Templated synthesis of Ni(ii) complexes of unsymmetrical Schiff base ligands derived from 1,3-diamino-2-propanol: structural diversity and magnetic properties

Abstract

An attempt at the synthesis of complexes of unsymmetrical Schiff base ligands derived from 1,3-diamino-2-propanol, o-hydroxyacetophenone and salicylaldehyde or o-vanillin by a Ni(II) templated method resulted in the isolation of mononuclear [NiL¹] (1) and tetranuclear [Ni₄L²₂(μ₃-OCH₃)₂(H₂O)₂]·10CH₃OH (2) where H₃L¹ = N-(α-methylsalicylidene)–N′-(salicylidene)–1,3-diamino-2-propanol, and H₃L² = N-(3-methoxysalicylidene)–N′-(α-methylsalicylidene)–1,3-diamino-2-propanol. Complex 1 on reaction with Ni(NO₃)₂ yielded a hexa-nuclear complex, [Ni₂Ni₄L¹₂L³₂(NO₃)₂]·23CH₃OH (3). Ligand H₂L³ was formed in situ by partial hydrolysis of H₃L¹ during the synthesis of 3. Single crystal X-ray diffraction studies revealed a square planar geometry of Ni(II) in complex 1 and a hexa-coordinated distorted octahedral geometry of all four Ni(II) centres, forming a defective dicubane core in complex 2. In hexa-nuclear complex 3, two square planar Ni(II) centres are connected to a distorted cubane core, formed by four octahedral Ni(II).
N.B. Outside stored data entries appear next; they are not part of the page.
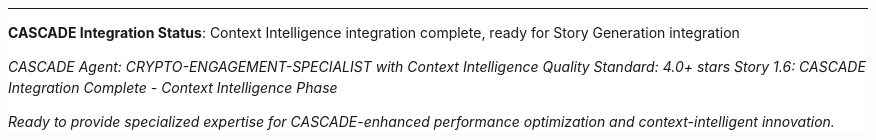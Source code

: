 
---

**CASCADE Integration Status**: Context Intelligence integration complete, ready for Story Generation integration

*CASCADE Agent: CRYPTO-ENGAGEMENT-SPECIALIST with Context Intelligence*
*Quality Standard: 4.0+ stars*
*Story 1.6: CASCADE Integration Complete - Context Intelligence Phase*

_Ready to provide specialized expertise for CASCADE-enhanced performance optimization and context-intelligent innovation._
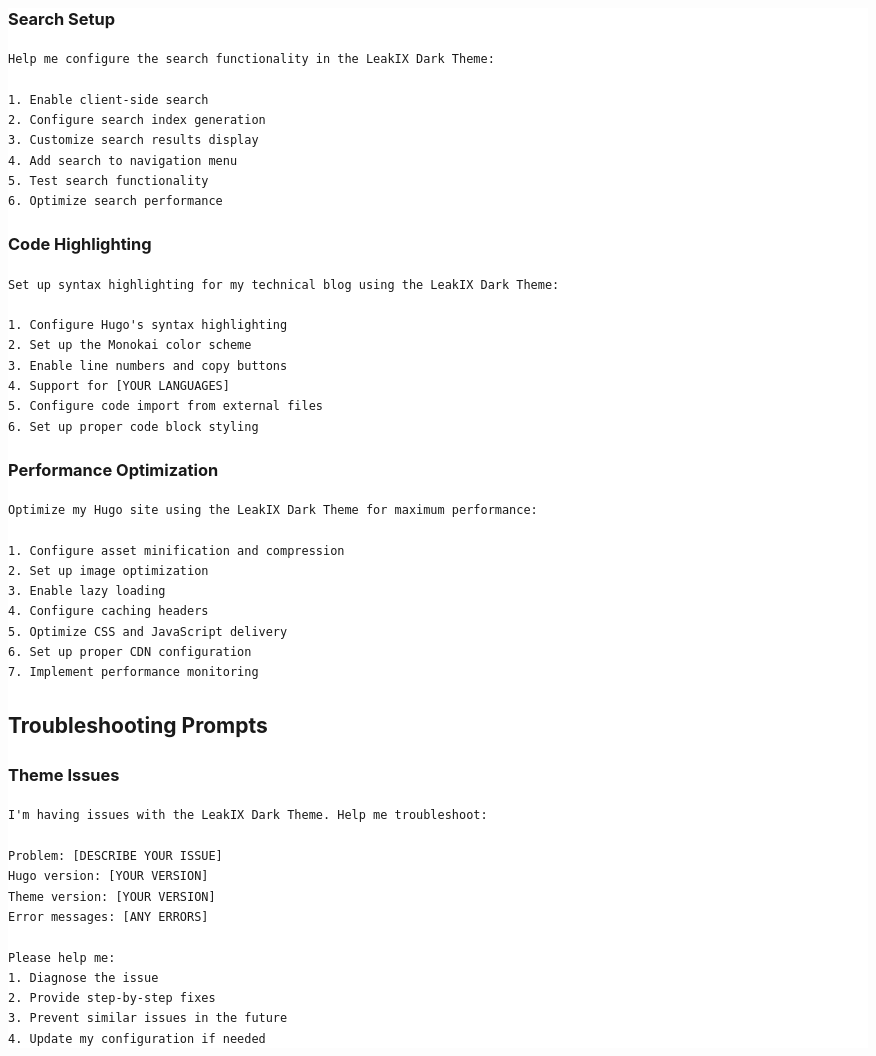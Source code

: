 ### Search Setup

```text
Help me configure the search functionality in the LeakIX Dark Theme:

1. Enable client-side search
2. Configure search index generation
3. Customize search results display
4. Add search to navigation menu
5. Test search functionality
6. Optimize search performance
```

### Code Highlighting

```text
Set up syntax highlighting for my technical blog using the LeakIX Dark Theme:

1. Configure Hugo's syntax highlighting
2. Set up the Monokai color scheme
3. Enable line numbers and copy buttons
4. Support for [YOUR LANGUAGES]
5. Configure code import from external files
6. Set up proper code block styling
```

### Performance Optimization

```text
Optimize my Hugo site using the LeakIX Dark Theme for maximum performance:

1. Configure asset minification and compression
2. Set up image optimization
3. Enable lazy loading
4. Configure caching headers
5. Optimize CSS and JavaScript delivery
6. Set up proper CDN configuration
7. Implement performance monitoring
```

## Troubleshooting Prompts

### Theme Issues

```text
I'm having issues with the LeakIX Dark Theme. Help me troubleshoot:

Problem: [DESCRIBE YOUR ISSUE]
Hugo version: [YOUR VERSION]
Theme version: [YOUR VERSION]
Error messages: [ANY ERRORS]

Please help me:
1. Diagnose the issue
2. Provide step-by-step fixes
3. Prevent similar issues in the future
4. Update my configuration if needed
```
Temperature dependent molar magnetic susceptibility measurements illustrated overall ferromagnetic coupling among the Ni(II) in complex 2 with exchange coupling parameters, J₁ = 10.9(2) cm⁻¹, J₂ = −3.1(1) cm⁻¹, J₃ = 13.8(8) cm⁻¹ and g = 2.200(1) and predominating anti-ferromagnetic coupling interactions among the four paramagnetic Ni(II) in the cubane core of complex 3 with exchange coupling parameters, J₁ = −1.99(1) cm⁻¹, J₂ = 2.00(1) cm⁻¹, J₃ = −1.93(1) cm⁻¹ and g = 2.359(1). Cyclic voltammetry measurements showed quasi-reversible and irreversible Ni(II)/Ni(I) couples for complexes 1 and 2, respectively, whereas complex 3 showed one irreversible and one quasi reversible reduction process for the octahedral and square planar Ni(II) centres, respectively.